** Opening Records shown block **

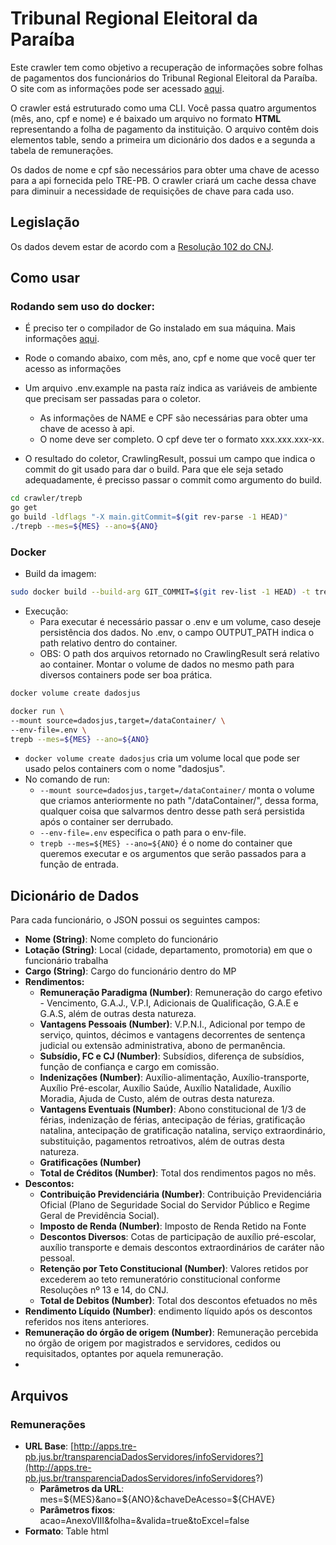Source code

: # Tribunal Regional Eleitoral da Paraíba

Este crawler tem como objetivo a recuperação de informações sobre folhas de pagamentos dos funcionários do Tribunal Regional Eleitoral da Paraíba. O site com as informações pode ser acessado [aqui](http://apps.tre-pb.jus.br/transparenciaDadosServidores/infoServidores?acao=Anexo_VIII).

O crawler está estruturado como uma CLI. Você passa quatro argumentos (mês, ano, cpf e nome) e é baixado um arquivo no formato **HTML** representando a folha de pagamento da instituição. O arquivo contêm dois elementos table, sendo a primeira um dicionário dos dados e a segunda a tabela de remunerações.

Os dados de nome e cpf são necessários para obter uma chave de acesso para a api fornecida pelo TRE-PB. O crawler criará um cache dessa chave para diminuir a necessidade de requisições de chave para cada uso.

## Legislação

Os dados devem estar de acordo com a [Resolução 102 do CNJ](https://atos.cnj.jus.br/atos/detalhar/69).

## Como usar

  
### Rodando sem uso do docker:
- É preciso ter o compilador de Go instalado em sua máquina. Mais informações [aqui](https://golang.org/dl/).

- Rode o comando abaixo, com mês, ano, cpf e nome que você quer ter acesso as informações

- Um arquivo .env.example na pasta raíz indica as variáveis de ambiente que precisam ser passadas para o coletor. 
	- As informações de NAME e CPF são necessárias para obter uma chave de acesso à api.
	- O nome deve ser completo. O cpf deve ter o formato xxx.xxx.xxx-xx.
- O resultado do coletor, CrawlingResult, possui um campo que indica o commit do git usado para dar o build. Para que ele seja setado adequadamente, é precisso passar o commit como argumento do build.
 

```sh
cd crawler/trepb
go get
go build -ldflags "-X main.gitCommit=$(git rev-parse -1 HEAD)"
./trepb --mes=${MES} --ano=${ANO}
```

  

### Docker


- Build da imagem:

```sh
sudo docker build --build-arg GIT_COMMIT=$(git rev-list -1 HEAD) -t trepb .
```

- Execução:
	- Para executar é necessário passar o .env e um volume, caso deseje persistência dos dados. No .env, o campo OUTPUT_PATH indica o path relativo dentro do container. 
	- OBS: O path dos arquivos retornado no CrawlingResult será relativo ao container. Montar o volume de dados no mesmo path para diversos containers pode ser boa prática.


```sh
docker volume create dadosjus

docker run \
--mount source=dadosjus,target=/dataContainer/ \
--env-file=.env \
trepb --mes=${MES} --ano=${ANO}
```

- ```docker volume create dadosjus``` cria um volume local que pode ser usado pelos containers com o nome "dadosjus".
- No comando de run:
	- ```--mount source=dadosjus,target=/dataContainer/``` monta o volume que criamos anteriormente no path "/dataContainer/", dessa forma, qualquer coisa que salvarmos dentro desse path será persistida após  o container ser derrubado.
	- ```--env-file=.env``` especifica o path para o env-file.
	- ```trepb --mes=${MES} --ano=${ANO}``` é o nome do container que queremos executar e os argumentos que serão passados para a função de entrada.

## Dicionário de Dados

Para cada funcionário, o JSON possui os seguintes campos:

- **Nome (String)**: Nome completo do funcionário
- **Lotação (String)**: Local (cidade, departamento, promotoria) em que o funcionário trabalha
- **Cargo (String)**: Cargo do funcionário dentro do MP
- **Rendimentos:**
	- **Remuneração Paradigma (Number)**: Remuneração do cargo efetivo - Vencimento, G.A.J., V.P.I, Adicionais de Qualificação, G.A.E e G.A.S, além de outras desta natureza.
	- **Vantagens Pessoais (Number)**: V.P.N.I., Adicional por tempo de serviço, quintos, décimos e vantagens decorrentes de sentença judicial ou extensão administrativa, abono de permanência.
	- **Subsídio, FC e CJ (Number)**: Subsídios, diferença de subsídios, função de confiança e cargo em comissão.
	- **Indenizações (Number)**: Auxílio-alimentação, Auxílio-transporte, Auxílio Pré-escolar, Auxílio Saúde, Auxílio Natalidade, Auxílio Moradia, Ajuda de Custo, além de outras desta natureza.
	- **Vantagens Eventuais (Number)**: Abono constitucional de 1/3 de férias, indenização de férias, antecipação de férias, gratificação natalina, antecipação de gratificação natalina, serviço extraordinário, substituição, pagamentos retroativos, além de outras desta natureza.
	- **Gratificações (Number)**
	- **Total de Créditos (Number)**: Total dos rendimentos pagos no mês.
- **Descontos:**
	- **Contribuição Previdenciária (Number)**: Contribuição Previdenciária Oficial (Plano de Seguridade Social do Servidor Público e Regime Geral de Previdência Social).
	- **Imposto de Renda (Number)**: Imposto de Renda Retido na Fonte
	- **Descontos Diversos**: Cotas de participação de auxílio pré-escolar, auxílio transporte e demais descontos extraordinários de caráter não pessoal. 
	- **Retenção por Teto Constitucional (Number)**: Valores retidos por excederem ao teto remuneratório constitucional conforme Resoluções nº 13 e 14, do CNJ.
	- **Total de Debitos (Number)**:  Total dos descontos efetuados no mês
- **Rendimento Líquido (Number)**: endimento líquido após os descontos referidos nos itens anteriores.
- **Remuneração do órgão de origem (Number)**: Remuneração percebida no órgão de origem por magistrados e servidores, cedidos ou requisitados, optantes por aquela remuneração.
- 
## Arquivos
  
### Remunerações ###

- **URL Base**: [http://apps.tre-pb.jus.br/transparenciaDadosServidores/infoServidores?](http://apps.tre-pb.jus.br/transparenciaDadosServidores/infoServidores?)
    - **Parâmetros da URL**: mes=${MES}&ano=${ANO}&chaveDeAcesso=${CHAVE}
    - **Parâmetros fixos**: acao=AnexoVIII&folha=&valida=true&toExcel=false
- **Formato**: Table html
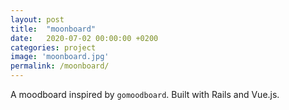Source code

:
 ```yaml
---
layout: post
title:  "moonboard"
date:   2020-07-02 00:00:00 +0200
categories: project
image: 'moonboard.jpg'
permalink: /moonboard/
---
```


A moodboard inspired by `gomoodboard`.
Built with Rails and Vue.js.
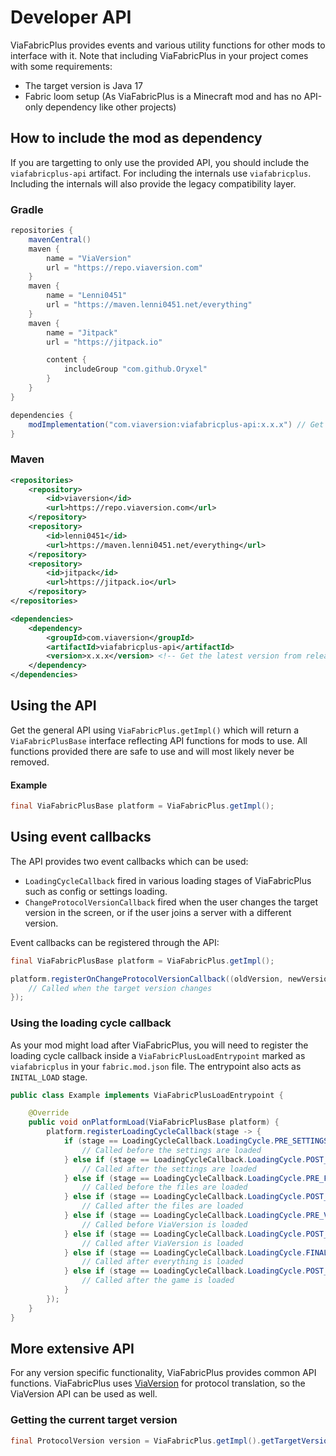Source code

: # Developer API
ViaFabricPlus provides events and various utility functions for other mods to interface with it. Note that including
ViaFabricPlus in your project comes with some requirements:
- The target version is Java 17
- Fabric loom setup (As ViaFabricPlus is a Minecraft mod and has no API-only dependency like other projects)

## How to include the mod as dependency
If you are targetting to only use the provided API, you should include the ```viafabricplus-api``` artifact. For including the internals use
```viafabricplus```. Including the internals will also provide the legacy compatibility layer.

### Gradle
```groovy
repositories {
    mavenCentral()
    maven { 
        name = "ViaVersion"
        url = "https://repo.viaversion.com"
    }
    maven {
        name = "Lenni0451"
        url = "https://maven.lenni0451.net/everything"
    }
    maven {
        name = "Jitpack"
        url = "https://jitpack.io"

        content {
            includeGroup "com.github.Oryxel"
        }
    }
}

dependencies {
    modImplementation("com.viaversion:viafabricplus-api:x.x.x") // Get the latest version from releases
}
```

### Maven
```xml
<repositories>
    <repository>
        <id>viaversion</id>
        <url>https://repo.viaversion.com</url>
    </repository>
    <repository>
        <id>lenni0451</id>
        <url>https://maven.lenni0451.net/everything</url>
    </repository>
    <repository>
        <id>jitpack</id>
        <url>https://jitpack.io</url>
    </repository>
</repositories>

<dependencies>
    <dependency>
        <groupId>com.viaversion</groupId>
        <artifactId>viafabricplus-api</artifactId>
        <version>x.x.x</version> <!-- Get the latest version from releases -->
    </dependency>
</dependencies>
```

## Using the API
Get the general API using ``ViaFabricPlus.getImpl()`` which will return a ``ViaFabricPlusBase`` interface reflecting API functions for mods to use.
All functions provided there are safe to use and will most likely never be removed.

#### Example
```java
final ViaFabricPlusBase platform = ViaFabricPlus.getImpl();
```

## Using event callbacks

The API provides two event callbacks which can be used:
- ``LoadingCycleCallback`` fired in various loading stages of ViaFabricPlus such as config or settings loading.
- ``ChangeProtocolVersionCallback`` fired when the user changes the target version in the screen, or if the user joins a server with a different version.

Event callbacks can be registered through the API:

```java
final ViaFabricPlusBase platform = ViaFabricPlus.getImpl();

platform.registerOnChangeProtocolVersionCallback((oldVersion, newVersion) -> {
    // Called when the target version changes
});
```

### Using the loading cycle callback

As your mod might load after ViaFabricPlus, you will need to register the loading cycle callback inside a `ViaFabricPlusLoadEntrypoint` marked as `viafabricplus`
in your `fabric.mod.json` file. The entrypoint also acts as `INITAL_LOAD` stage.

```java
public class Example implements ViaFabricPlusLoadEntrypoint {

    @Override
    public void onPlatformLoad(ViaFabricPlusBase platform) {
        platform.registerLoadingCycleCallback(stage -> {
            if (stage == LoadingCycleCallback.LoadingCycle.PRE_SETTINGS_LOAD) {
                // Called before the settings are loaded
            } else if (stage == LoadingCycleCallback.LoadingCycle.POST_SETTINGS_LOAD) {
                // Called after the settings are loaded
            } else if (stage == LoadingCycleCallback.LoadingCycle.PRE_FILES_LOAD) {
                // Called before the files are loaded
            } else if (stage == LoadingCycleCallback.LoadingCycle.POST_FILES_LOAD) {
                // Called after the files are loaded
            } else if (stage == LoadingCycleCallback.LoadingCycle.PRE_VIAVERSION_LOAD) {
                // Called before ViaVersion is loaded
            } else if (stage == LoadingCycleCallback.LoadingCycle.POST_VIAVERSION_LOAD) {
                // Called after ViaVersion is loaded
            } else if (stage == LoadingCycleCallback.LoadingCycle.FINAL_LOAD) {
                // Called after everything is loaded
            } else if (stage == LoadingCycleCallback.LoadingCycle.POST_GAME_LOAD) {
                // Called after the game is loaded
            }
        });
    }
}
```

## More extensive API

For any version specific functionality, ViaFabricPlus provides common API functions. ViaFabricPlus uses [ViaVersion](https://github.com/ViaVersion/ViaVersion) 
for protocol translation, so the ViaVersion API can be used as well.

### Getting the current target version

```java
final ProtocolVersion version = ViaFabricPlus.getImpl().getTargetVersion();
```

** Closing Records shown block **

_Problem_. Give again, exactly, the lines starting at the first entry above and ending at the line with "- Um arquivo"; please leave pictures out.

_Reply to the task_.
Source code

: # Tribunal Regional Eleitoral da Paraíba

Este crawler tem como objetivo a recuperação de informações sobre folhas de pagamentos dos funcionários do Tribunal Regional Eleitoral da Paraíba. O site com as informações pode ser acessado [aqui](http://apps.tre-pb.jus.br/transparenciaDadosServidores/infoServidores?acao=Anexo_VIII).

O crawler está estruturado como uma CLI. Você passa quatro argumentos (mês, ano, cpf e nome) e é baixado um arquivo no formato **HTML** representando a folha de pagamento da instituição. O arquivo contêm dois elementos table, sendo a primeira um dicionário dos dados e a segunda a tabela de remunerações.

Os dados de nome e cpf são necessários para obter uma chave de acesso para a api fornecida pelo TRE-PB. O crawler criará um cache dessa chave para diminuir a necessidade de requisições de chave para cada uso.

## Legislação

Os dados devem estar de acordo com a [Resolução 102 do CNJ](https://atos.cnj.jus.br/atos/detalhar/69).

## Como usar

  
### Rodando sem uso do docker:
- É preciso ter o compilador de Go instalado em sua máquina. Mais informações [aqui](https://golang.org/dl/).

- Rode o comando abaixo, com mês, ano, cpf e nome que você quer ter acesso as informações

- Um arquivo .env.example na pasta raíz indica as variáveis de ambiente que precisam ser passadas para o coletor. 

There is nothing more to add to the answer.